Immigration numbers in Canada strong — but not compared to a century ago

The number of immigrants making Canada their new home has been high over the past decade, but only recently has the proportion of foreign-born citizens matched levels seen nearly a century ago, a Statistics Canada report states.

More than 1 in 5 Canadians today born abroad, Statistics Canada report shows

New Canadians are not more plentiful as a proportion of the population than they were 100 years ago, but they are increasingly diverse. (Carmen Ponciano/CBC News)

While the number of immigrants making Canada their new home has been high over the past decade, only recently has the proportion of foreign-born citizens matched levels seen nearly a century ago.

The proportion of Canadians born in foreign countries hovers around 22 to 23 per cent today, according to Statistics Canada projections. The 1921 census pegged the proportion of landed immigrants at 22.3 per cent.

Last week, the country's statistics agency released a feature report tracking immigration volumes in Canada since before Confederation and trends dating back to the 1871 national census.

Immigration fluctuates wildly

From a low of 6,300 in pre-Confederation days to a record high of 400,900 in 1913 to today's average of approximately 250,000 per year, the number of immigrants settling in Canada has been closely linked to world events, the economy and government policy, the report shows.

(Source: Statistics Canada)

A massive wave of immigrants before the start of the First World War — a time when immigration bumped the country's population by around five per cent per year — is attributed largely to such events as the Klondike Gold Rush, new developments in dry farming and a concerted effort by the federal government to promote immigration and populate Western Canada, according the 1970 Report on the Royal Commission on Bilingualism and Biculturalism.

Following a wartime crash in immigration, numbers grew slowly, but spiked during political and humanitarian crises. For example, 1957 was a near-record year at the time, as tens of thousands of Hungarian refugees fleeing Cold War-related unrest arrived in Canada, the report says.
Hungarian refugees arrive in Canada in 1956. ( Andrews-Newton Photographers Fonds / City of Ottawa Archives)

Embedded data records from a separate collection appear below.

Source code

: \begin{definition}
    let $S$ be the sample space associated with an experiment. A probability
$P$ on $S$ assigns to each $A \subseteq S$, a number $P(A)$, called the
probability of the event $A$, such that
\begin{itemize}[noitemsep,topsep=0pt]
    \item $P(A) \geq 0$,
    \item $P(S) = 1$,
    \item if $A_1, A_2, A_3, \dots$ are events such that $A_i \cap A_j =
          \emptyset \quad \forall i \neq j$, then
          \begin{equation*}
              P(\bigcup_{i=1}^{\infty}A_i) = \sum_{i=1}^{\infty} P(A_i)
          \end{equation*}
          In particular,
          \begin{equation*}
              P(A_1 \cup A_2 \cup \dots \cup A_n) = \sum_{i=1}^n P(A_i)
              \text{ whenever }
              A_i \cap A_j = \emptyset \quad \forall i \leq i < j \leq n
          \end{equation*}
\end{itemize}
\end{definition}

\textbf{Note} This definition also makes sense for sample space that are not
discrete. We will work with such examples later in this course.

Trend toward increasing diversity

In 1961, more than 90 per cent of foreign-born immigrants were from the United Kingdom, Europe or the United States, with less than two per cent from Asia or Africa. A major overhaul of federal immigration legislation and regulations ushered in a new era of multiculturalism in the country, the report states.

Source: Statistics Canada

Results from the 2011 National Household Survey show that more than 50 per cent of foreign-born Canadians now hail from Africa and Asia, while the proportion of European and U.K. immigrants has fallen to nearly 30 per cent.

The proportion of Canadians born in foreign countries hovers around 22 to 23 per cent today, according to Statistics Canada projections. The 1921 census pegged the proportion of landed immigrants at 22.3 per cent. (Christer Waara/CBC)

Looking ahead

Statistics Canada's most recent projections on the diversity of the Canadian population to the year 2031 shows the trend is likely to continue, in part owing to persistently low fertility rates among Canadians. The analysis projects that by 2031, between 26 and 27 per cent of all Canadians will have been born in a foreign country, the majority (64.9 per cent) in Asia and Africa.

The report also notes that while the Canadian population as a whole is increasingly becoming diverse, the change is not occurring at the same rate in every region in the country. While large metropolitan areas such as Montreal, Toronto and Vancouver are absorbing most newcomers into their communities, the change in population makeup has been relatively modest elsewhere in the country.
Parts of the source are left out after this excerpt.